まぁそんなもんだろうな。特に飛ばなかったらしい。
「ありがとうございます♪」
オリヴィアさんは激烈かわいい笑顔を残してキッチンの方へ戻っていく。お金も笑顔も貰えるこのジョブ、マジ最強なのでは?
と、思わなくもないが実際のところ、ボクが乱雑にこのチカラを使うと、この世界にいる塩を作る仕事をしてる人たちから仕事を奪う事になるので自重しないといけない。
難儀な話だ。ボク以外に召喚術師【調味料】というジョブの人がいれば、そんなこと考えなくて済んだろうに。
「あー、そういえばさ、村の時より慣れたんだね。召喚分けるの」レオナは知らぬ間に注文していたジュースを飲みながらカウンターに突っ伏してる。行儀が悪い。修道院育ちとか嘘だろ。
「うん。たしかに、前よりも早くなった気がする」
これなら戦闘中も問題なく召喚できそうだぞ!
…………問題は戦闘中に召喚したところで特に意味がないということなんだけど…………。
「『召喚分け』とは何のことでござるか?召喚できるのは塩だけではござらぬのですか?」
「んー?あぁ知らないのか。サダオはさ、昨日から塩のほかに砂糖も召喚でき――」
「「「「「砂糖っ?!!!!」」」」」
「――え?」「レオナ……キミさぁ、口軽すぎるよ」
レオナの気だるげな言葉に、ボクとレオナ以外。あと窓際で寝てるマスター(猫)を除いたすべての人間が声をあげた。
『にゃー』
マスターも声をあげた。可愛い。
え?何で皆んな、こんなリアクションを?ボクまだなんかしちゃいました?なんて鈍感なふりをボクは好まない。コレはアレだ。
「塩よりも砂糖は高級品なんですよね?」
「そうですよ!値段もですが、ここ数ヶ月、一部の『認められた』お店でしか取引できないんですよ!お金があっても買えない!それくらいの代物ですよ!」「砂糖を求めるクエストはいくつもあるが、どれも銀クラス以上のものじゃ!つまり、それだけ得難いものということ!それをお前さん、召喚できると?!」
オリヴィアさんとギルバートさんが握り拳を作りながら力説してくる。うーん、予想通りの展開。
問題は背後から近寄ってくるゾンビのようなオジサンたちだ。飲んだくれの彼らが甘いものに興味を持つとは思わなかった。

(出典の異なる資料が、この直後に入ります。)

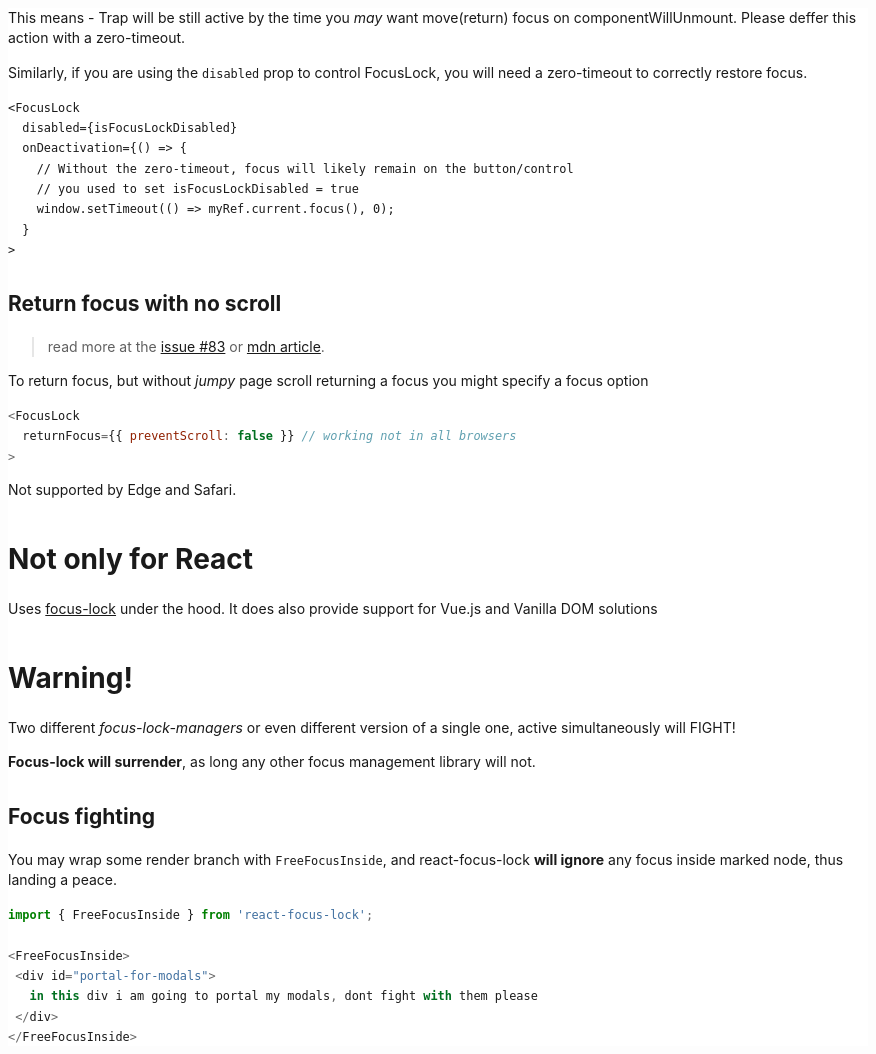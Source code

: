  This means - Trap will be still active by the time you _may_ want move(return) focus on componentWillUnmount. Please deffer this action with a zero-timeout.
 
 Similarly, if you are using the `disabled` prop to control FocusLock, you will need a zero-timeout to correctly restore focus.
 
```
<FocusLock
  disabled={isFocusLockDisabled}
  onDeactivation={() => {
    // Without the zero-timeout, focus will likely remain on the button/control
    // you used to set isFocusLockDisabled = true
    window.setTimeout(() => myRef.current.focus(), 0);
  }
>
```

## Return focus with no scroll
> read more at the [issue #83](https://github.com/theKashey/react-focus-lock/issues/83) or
[mdn article](https://developer.mozilla.org/en-US/docs/Web/API/HTMLElement/focus).

To return focus, but without _jumpy_ page scroll returning a focus you might specify a focus option
```js
<FocusLock
  returnFocus={{ preventScroll: false }} // working not in all browsers
>   
```  
Not supported by Edge and Safari.

# Not only for React
 Uses [focus-lock](https://github.com/theKashey/focus-lock/) under the hood. It does also provide support for Vue.js and Vanilla DOM solutions
 
# Warning!
Two different _focus-lock-managers_ or even different version of a single one, active
simultaneously will FIGHT!

__Focus-lock will surrender__, as long any other focus management library will not.

## Focus fighting
You may wrap some render branch with `FreeFocusInside`, and react-focus-lock __will ignore__
any focus inside marked node, thus landing a peace.

```js
import { FreeFocusInside } from 'react-focus-lock';

<FreeFocusInside>
 <div id="portal-for-modals">
   in this div i am going to portal my modals, dont fight with them please
 </div>
</FreeFocusInside>
```
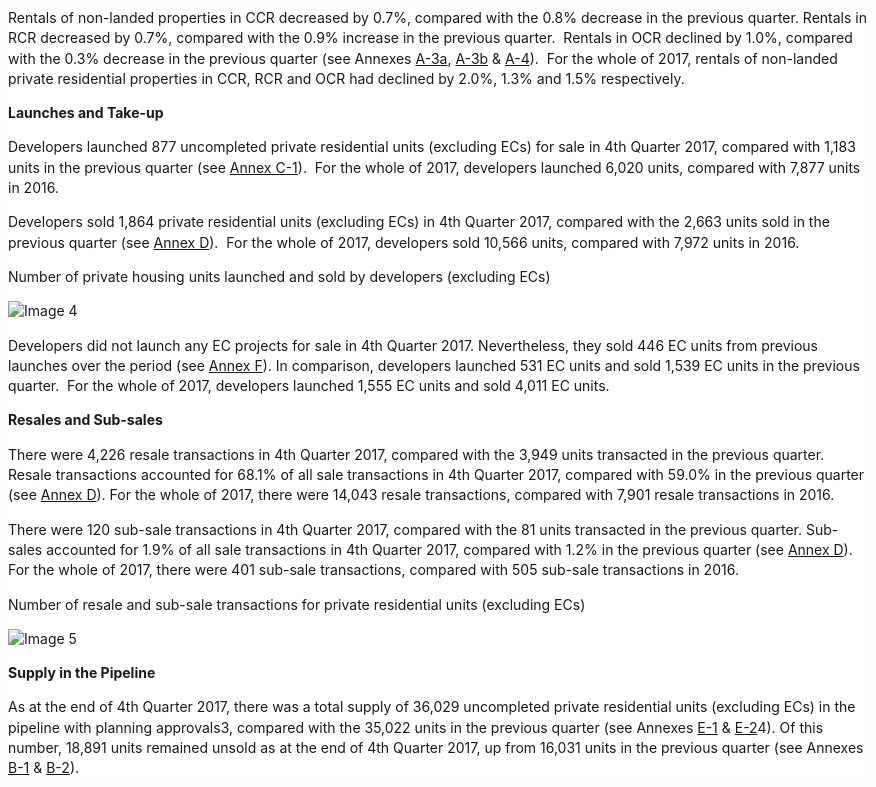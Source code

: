 Rentals of non-landed properties in CCR decreased by 0.7%, compared with the 0.8% decrease in the previous quarter. Rentals in RCR decreased by 0.7%, compared with the 0.9% increase in the previous quarter.  Rentals in OCR declined by 1.0%, compared with the 0.3% decrease in the previous quarter (see Annexes [A-3a](https://www.ura.gov.sg/-/media/Corporate/Media-Room/2018/Jan/pr18-04a3a.pdf), [A-3b](https://www.ura.gov.sg/-/media/Corporate/Media-Room/2018/Jan/pr18-04a3b.pdf) & [A-4](https://www.ura.gov.sg/-/media/Corporate/Media-Room/2018/Jan/pr18-04a4.pdf)).  For the whole of 2017, rentals of non-landed private residential properties in CCR, RCR and OCR had declined by 2.0%, 1.3% and 1.5% respectively.

**Launches and Take-up**

Developers launched 877 uncompleted private residential units (excluding ECs) for sale in 4th Quarter 2017, compared with 1,183 units in the previous quarter (see [Annex C-1](https://www.ura.gov.sg/-/media/Corporate/Media-Room/2018/Jan/pr18-04c1.pdf)).  For the whole of 2017, developers launched 6,020 units, compared with 7,877 units in 2016.

Developers sold 1,864 private residential units (excluding ECs) in 4th Quarter 2017, compared with the 2,663 units sold in the previous quarter (see [Annex D](https://www.ura.gov.sg/-/media/Corporate/Media-Room/2018/Jan/pr18-04d.pdf)).  For the whole of 2017, developers sold 10,566 units, compared with 7,972 units in 2016.

Number of private housing units launched and sold by developers (excluding ECs)

![Image 4](https://www.ura.gov.sg/-/media/Corporate/Media-Room/2018/Jan/pr18-04_images_resized/pr18-04IMG4_resized.gif?h=321&w=550)

Developers did not launch any EC projects for sale in 4th Quarter 2017. Nevertheless, they sold 446 EC units from previous launches over the period (see [Annex F](https://www.ura.gov.sg/-/media/Corporate/Media-Room/2018/Jan/pr18-04f.pdf)). In comparison, developers launched 531 EC units and sold 1,539 EC units in the previous quarter.  For the whole of 2017, developers launched 1,555 EC units and sold 4,011 EC units.

**Resales and Sub-sales**

There were 4,226 resale transactions in 4th Quarter 2017, compared with the 3,949 units transacted in the previous quarter. Resale transactions accounted for 68.1% of all sale transactions in 4th Quarter 2017, compared with 59.0% in the previous quarter (see [Annex D](https://www.ura.gov.sg/-/media/Corporate/Media-Room/2018/Jan/pr18-04d.pdf)). For the whole of 2017, there were 14,043 resale transactions, compared with 7,901 resale transactions in 2016.

There were 120 sub-sale transactions in 4th Quarter 2017, compared with the 81 units transacted in the previous quarter. Sub-sales accounted for 1.9% of all sale transactions in 4th Quarter 2017, compared with 1.2% in the previous quarter (see [Annex D](https://www.ura.gov.sg/-/media/Corporate/Media-Room/2018/Jan/pr18-04d.pdf)). For the whole of 2017, there were 401 sub-sale transactions, compared with 505 sub-sale transactions in 2016.

Number of resale and sub-sale transactions for private residential units (excluding ECs)

![Image 5](https://www.ura.gov.sg/-/media/Corporate/Media-Room/2018/Jan/pr18-04_images_resized/pr18-04IMG5_resized.gif?h=305&w=550)

**Supply in the Pipeline**

As at the end of 4th Quarter 2017, there was a total supply of 36,029 uncompleted private residential units (excluding ECs) in the pipeline with planning approvals3, compared with the 35,022 units in the previous quarter (see Annexes [E-1](https://www.ura.gov.sg/-/media/Corporate/Media-Room/2018/Jan/pr18-04e1.pdf) & [E-2](https://www.ura.gov.sg/-/media/Corporate/Media-Room/2018/Jan/pr18-04e2.pdf)4). Of this number, 18,891 units remained unsold as at the end of 4th Quarter 2017, up from 16,031 units in the previous quarter (see Annexes [B-1](https://www.ura.gov.sg/-/media/Corporate/Media-Room/2018/Jan/pr18-04b1.pdf) & [B-2](https://www.ura.gov.sg/-/media/Corporate/Media-Room/2018/Jan/pr18-04b2.pdf)).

「少し分けてくれー今度、孫の誕生日なんだぁ」「ちょっとでいいからおくれヨォ、かあちゃんが最近不機嫌でヨォ……」「売ったら大金になるぞ!オラァこないだ賭けで負けちまってよぉ、金に困ってんだ……頼むよぉ」
まさにウォーキングデッドよろしく、このまま齧られてしまいそうな勢いでオジサンが群がり、絡みつかれるボク。
ゾンビオジサンたちの向こう側でレオナが軽い調子で『申し訳ねぇ』って表情を浮かべた。ノリが軽い!
「……わ、わかりました!少しです!少しだけですよ!今回だけは出しますけど、絶対!ボクが召喚したとか言いふらさないでくださいよ!あと次回からはキチンとお金も取りますからね!」
砂糖を幾らか召喚して配るとゾンビたちは満足したのか、千鳥足で自席へと戻って行った。